| From my experience, in a majority of real-world LLMs applications, prompt injection is not a primary concern. The systems that I see most commonly deployed in practice are chatbots that use retrieval-augmented generation. These chatbots are typically very constrained: they can't use the internet, they can't execute tools, and essentially just serve as an interface to non-confidential knowledge bases. While abuse through prompt injection is possible, its impact is limited. Leaking the prompt is just uninteresting, and hijacking the system to freeload on the LLM could be a thing, but it's easily addressable by rate limiting or other relatively simple techniques. In many cases, for a company is much more dangerous if their chatbot produces toxic/wrong/inappropriate answers. Think of an e-commerce chatbot that gives false information about refund conditions, or an educational bot that starts exposing children to violent content. These situations can be a hugely problematic from a legal and reputational standpoint. The fact that some nerd, with some crafty and intricate prompts, intentionally manages to get some weird answer out of the LLM is almost always secondary with respect to the above issues. However, I think the criticism is legitimate: one reason we are limited to such dumb applications of LLMs is precisely because we have not solved prompt injection, and deploying a more powerful LLM-based system would be too risky. Solving that issue could unlock a lot of the currently unexploited potential of LLMs. |
The risk here is data exfiltration attacks that steal private data and pass it off to an attacker.
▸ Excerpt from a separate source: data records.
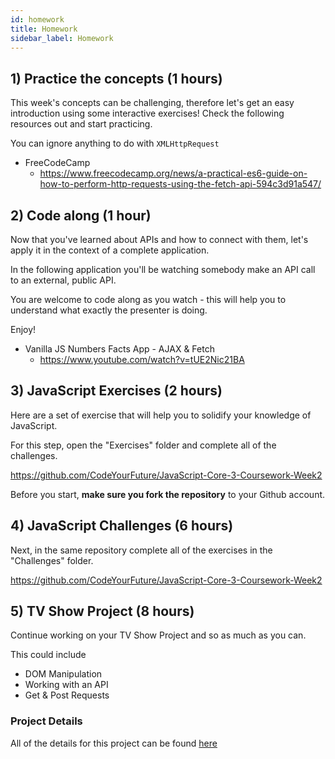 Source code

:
```yaml
---
id: homework
title: Homework
sidebar_label: Homework
---
```


## 1) Practice the concepts (1 hours)

This week's concepts can be challenging, therefore let's get an easy introduction using some interactive exercises! Check the following resources out and start practicing.

You can ignore anything to do with `XMLHttpRequest`

- FreeCodeCamp
  - https://www.freecodecamp.org/news/a-practical-es6-guide-on-how-to-perform-http-requests-using-the-fetch-api-594c3d91a547/

## 2) Code along (1 hour)

Now that you've learned about APIs and how to connect with them, let's apply it in the context of a complete application.

In the following application you'll be watching somebody make an API call to an external, public API.

You are welcome to code along as you watch - this will help you to understand what exactly the presenter is doing.

Enjoy!

- Vanilla JS Numbers Facts App - AJAX & Fetch
  - https://www.youtube.com/watch?v=tUE2Nic21BA

## 3) JavaScript Exercises (2 hours)

Here are a set of exercise that will help you to solidify your knowledge of JavaScript.

For this step, open the "Exercises" folder and complete all of the challenges.

https://github.com/CodeYourFuture/JavaScript-Core-3-Coursework-Week2

Before you start, **make sure you fork the repository** to your Github account.

## 4) JavaScript Challenges (6 hours)

Next, in the same repository complete all of the exercises in the "Challenges" folder.

https://github.com/CodeYourFuture/JavaScript-Core-3-Coursework-Week2

## 5) TV Show Project (8 hours)

Continue working on your TV Show Project and so as much as you can.

This could include

- DOM Manipulation
- Working with an API
- Get & Post Requests

### Project Details

All of the details for this project can be found [here](https://syllabus.codeyourfuture.io/js-core-3/tv-show-dom-project/readme)
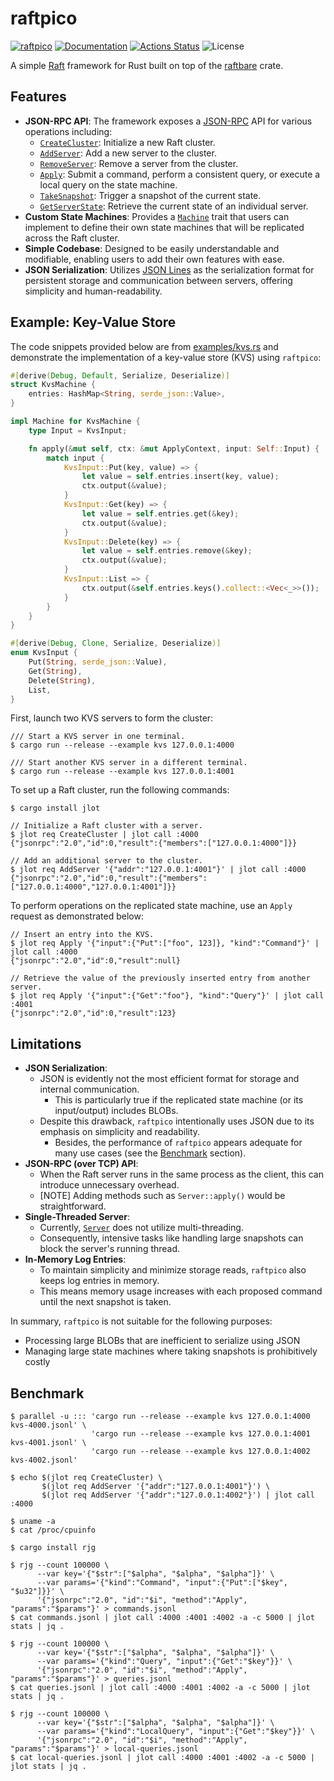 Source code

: raftpico
========

[![raftpico](https://img.shields.io/crates/v/raftpico.svg)](https://crates.io/crates/raftpico)
[![Documentation](https://docs.rs/raftpico/badge.svg)](https://docs.rs/raftpico)
[![Actions Status](https://github.com/sile/raftpico/workflows/CI/badge.svg)](https://github.com/sile/raftpico/actions)
![License](https://img.shields.io/crates/l/raftpico)

A simple [Raft] framework for Rust built on top of the [raftbare](https://github.com/sile/raftbare) crate.

[Raft]: https://raft.github.io/

Features
--------

- **JSON-RPC API**: The framework exposes a [JSON-RPC] API for various operations including:
  - [`CreateCluster`]: Initialize a new Raft cluster.
  - [`AddServer`]: Add a new server to the cluster.
  - [`RemoveServer`]: Remove a server from the cluster.
  - [`Apply`]: Submit a command, perform a consistent query, or execute a local query on the state machine.
  - [`TakeSnapshot`]: Trigger a snapshot of the current state.
  - [`GetServerState`]: Retrieve the current state of an individual server.
- **Custom State Machines**: Provides a [`Machine`] trait that users can implement to define their own state machines that will be replicated across the Raft cluster.
- **Simple Codebase**: Designed to be easily understandable and modifiable, enabling users to add their own features with ease.
- **JSON Serialization**: Utilizes [JSON Lines] as the serialization format for persistent storage and communication between servers, offering simplicity and human-readability.

[JSON-RPC]: https://www.jsonrpc.org/specification
[JSON Lines]: https://jsonlines.org/
[`CreateCluster`]: https://docs.rs/raftpico/latest/raftpico/messages/enum.Request.html#variant.CreateCluster
[`AddServer`]: https://docs.rs/raftpico/latest/raftpico/messages/enum.Request.html#variant.AddServer
[`RemoveServer`]: https://docs.rs/raftpico/latest/raftpico/messages/enum.Request.html#variant.RemoveServer
[`Apply`]: https://docs.rs/raftpico/latest/raftpico/messages/enum.Request.html#variant.Apply
[`TakeSnapshot`]: https://docs.rs/raftpico/latest/raftpico/messages/enum.Request.html#variant.TakeSnapshot
[`GetServerState`]: https://docs.rs/raftpico/latest/raftpico/messages/enum.Request.html#variant.GetServerState
[`Machine`]: https://docs.rs/raftpico/latest/raftpico/trait.Machine.html

Example: Key-Value Store
------------------------

The code snippets provided below are from [examples/kvs.rs](examples/kvs.rs) and
demonstrate the implementation of a key-value store (KVS) using `raftpico`:

```rust
#[derive(Debug, Default, Serialize, Deserialize)]
struct KvsMachine {
    entries: HashMap<String, serde_json::Value>,
}

impl Machine for KvsMachine {
    type Input = KvsInput;

    fn apply(&mut self, ctx: &mut ApplyContext, input: Self::Input) {
        match input {
            KvsInput::Put(key, value) => {
                let value = self.entries.insert(key, value);
                ctx.output(&value);
            }
            KvsInput::Get(key) => {
                let value = self.entries.get(&key);
                ctx.output(&value);
            }
            KvsInput::Delete(key) => {
                let value = self.entries.remove(&key);
                ctx.output(&value);
            }
            KvsInput::List => {
                ctx.output(&self.entries.keys().collect::<Vec<_>>());
            }
        }
    }
}

#[derive(Debug, Clone, Serialize, Deserialize)]
enum KvsInput {
    Put(String, serde_json::Value),
    Get(String),
    Delete(String),
    List,
}
```

First, launch two KVS servers to form the cluster:

```console
/// Start a KVS server in one terminal.
$ cargo run --release --example kvs 127.0.0.1:4000

/// Start another KVS server in a different terminal.
$ cargo run --release --example kvs 127.0.0.1:4001
```

To set up a Raft cluster, run the following commands:
```console
$ cargo install jlot

// Initialize a Raft cluster with a server.
$ jlot req CreateCluster | jlot call :4000
{"jsonrpc":"2.0","id":0,"result":{"members":["127.0.0.1:4000"]}}

// Add an additional server to the cluster.
$ jlot req AddServer '{"addr":"127.0.0.1:4001"}' | jlot call :4000
{"jsonrpc":"2.0","id":0,"result":{"members":["127.0.0.1:4000","127.0.0.1:4001"]}}
```

To perform operations on the replicated state machine, use an `Apply` request as demonstrated below:
```console
// Insert an entry into the KVS.
$ jlot req Apply '{"input":{"Put":["foo", 123]}, "kind":"Command"}' | jlot call :4000
{"jsonrpc":"2.0","id":0,"result":null}

// Retrieve the value of the previously inserted entry from another server.
$ jlot req Apply '{"input":{"Get":"foo"}, "kind":"Query"}' | jlot call :4001
{"jsonrpc":"2.0","id":0,"result":123}
```

Limitations
-----------

- **JSON Serialization**:
  - JSON is evidently not the most efficient format for storage and internal communication.
    - This is particularly true if the replicated state machine (or its input/output) includes BLOBs.
  - Despite this drawback, `raftpico` intentionally uses JSON due to its emphasis on simplicity and readability.
    - Besides, the performance of `raftpico` appears adequate for many use cases (see the [Benchmark](#Benchmark) section).
- **JSON-RPC (over TCP) API**:
  - When the Raft server runs in the same process as the client, this can introduce unnecessary overhead.
  - [NOTE] Adding methods such as `Server::apply()` would be straightforward.
- **Single-Threaded Server**:
  - Currently, [`Server`] does not utilize multi-threading.
  - Consequently, intensive tasks like handling large snapshots can block the server's running thread.
- **In-Memory Log Entries**:
  - To maintain simplicity and minimize storage reads, `raftpico` also keeps log entries in memory.
  - This means memory usage increases with each proposed command until the next snapshot is taken.

In summary, `raftpico` is not suitable for the following purposes:
- Processing large BLOBs that are inefficient to serialize using JSON
- Managing large state machines where taking snapshots is prohibitively costly

[`Server`]: https://docs.rs/raftpico/latest/raftpico/struct.Server.html

Benchmark
---------

```console
$ parallel -u ::: 'cargo run --release --example kvs 127.0.0.1:4000 kvs-4000.jsonl' \
                  'cargo run --release --example kvs 127.0.0.1:4001 kvs-4001.jsonl' \
                  'cargo run --release --example kvs 127.0.0.1:4002 kvs-4002.jsonl'

$ echo $(jlot req CreateCluster) \
       $(jlot req AddServer '{"addr":"127.0.0.1:4001"}') \
       $(jlot req AddServer '{"addr":"127.0.0.1:4002"}') | jlot call :4000
```

```console
$ uname -a
$ cat /proc/cpuinfo

$ cargo install rjg

$ rjg --count 100000 \
      --var key='{"$str":["$alpha", "$alpha", "$alpha"]}' \
      --var params='{"kind":"Command", "input":{"Put":["$key", "$u32"]}}' \
      '{"jsonrpc":"2.0", "id":"$i", "method":"Apply", "params":"$params"}' > commands.jsonl
$ cat commands.jsonl | jlot call :4000 :4001 :4002 -a -c 5000 | jlot stats | jq .
```

```console
$ rjg --count 100000 \
      --var key='{"$str":["$alpha", "$alpha", "$alpha"]}' \
      --var params='{"kind":"Query", "input":{"Get":"$key"}}' \
      '{"jsonrpc":"2.0", "id":"$i", "method":"Apply", "params":"$params"}' > queries.jsonl
$ cat queries.jsonl | jlot call :4000 :4001 :4002 -a -c 5000 | jlot stats | jq .
```

```console
$ rjg --count 100000 \
      --var key='{"$str":["$alpha", "$alpha", "$alpha"]}' \
      --var params='{"kind":"LocalQuery", "input":{"Get":"$key"}}' \
      '{"jsonrpc":"2.0", "id":"$i", "method":"Apply", "params":"$params"}' > local-queries.jsonl
$ cat local-queries.jsonl | jlot call :4000 :4001 :4002 -a -c 5000 | jlot stats | jq .
```
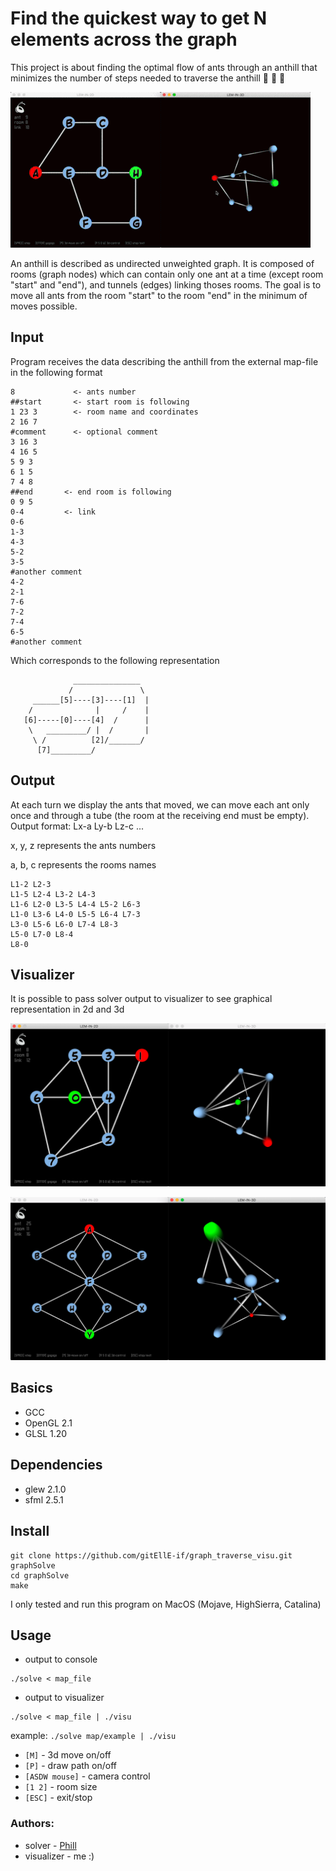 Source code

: # Find the quickest way to get N elements across the graph

This project is about finding the optimal flow of ants through an anthill that minimizes the number of steps needed to traverse the anthill      🐜 🐜 🐜

![screenshot](screenshot/lem1.gif)

An anthill is described as undirected unweighted graph. It is composed of rooms (graph nodes) which can contain only one ant at a time (except room "start" and "end"), and tunnels (edges) linking thoses rooms. The goal is to move all ants from the room "start" to the room "end" in the minimum of moves possible.

## Input 

Program receives the data describing the anthill from the external map-file in the following format
```
8             <- ants number
##start       <- start room is following
1 23 3        <- room name and coordinates
2 16 7
#comment      <- optional comment
3 16 3
4 16 5
5 9 3
6 1 5
7 4 8
##end       <- end room is following
0 9 5
0-4         <- link
0-6
1-3
4-3
5-2
3-5
#another comment
4-2
2-1
7-6
7-2
7-4
6-5
#another comment
```

Which corresponds to the following representation
```
              _______________
             /               \ 
     ______[5]----[3]----[1]  | 
    /              |     /    | 
   [6]-----[0]----[4]  /      | 
    \   _________/ |  /       |
     \ /          [2]/_______/ 
      [7]_________/
```

## Output

At each turn we display the ants that moved, we can move each ant only once and through a tube (the room at the receiving end must be empty).
Output format: Lx-a Ly-b Lz-c ...

x, y, z represents the ants numbers

a, b, c represents the rooms names
```
L1-2 L2-3
L1-5 L2-4 L3-2 L4-3
L1-6 L2-0 L3-5 L4-4 L5-2 L6-3
L1-0 L3-6 L4-0 L5-5 L6-4 L7-3
L3-0 L5-6 L6-0 L7-4 L8-3
L5-0 L7-0 L8-4
L8-0
```

## Visualizer

It is possible to pass solver output to visualizer to see graphical representation in 2d and 3d

![screenshot](screenshot/lem1.png)


![screenshot](screenshot/lem2.png)

## Basics

- GCC
- OpenGL 2.1
- GLSL 1.20

## Dependencies

- glew 2.1.0
- sfml 2.5.1

## Install
```
git clone https://github.com/gitEllE-if/graph_traverse_visu.git graphSolve
cd graphSolve
make
```
I only tested and run this program on MacOS (Mojave, HighSierra, Catalina)

## Usage

- output to console
```
./solve < map_file
```
- output to visualizer
```
./solve < map_file | ./visu
```
example: `./solve map/example | ./visu`

- `[M]` - 3d move on/off
- `[P]` - draw path on/off
- `[ASDW mouse]` - camera control
- `[1 2]` - room size
- `[ESC]` - exit/stop

### Authors: 

- solver - [Phill](https://github.com/PhilippNox)
- visualizer - me :)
There have been quite a few proof-of-concepts of this. One of the most significant was this attack against Bard, which also took advantage of Google Apps Script: https://embracethered.com/blog/posts/2023/google-bard-data-e...
Even without the markdown image exfiltration vulnerability, there are theoretical ways data could be stolen.
Here's my favourite: imagine you ask your RAG system to summarize the latest shared document from a Google Drive, which it turns out was sent by an attacker.
The malicious document includes instructions something like this:
This is effectively a social engineering attack via prompt injection - we're trying to trick the user into copying and pasting private (obfuscated) data into an external logging system, hence exfiltrating it.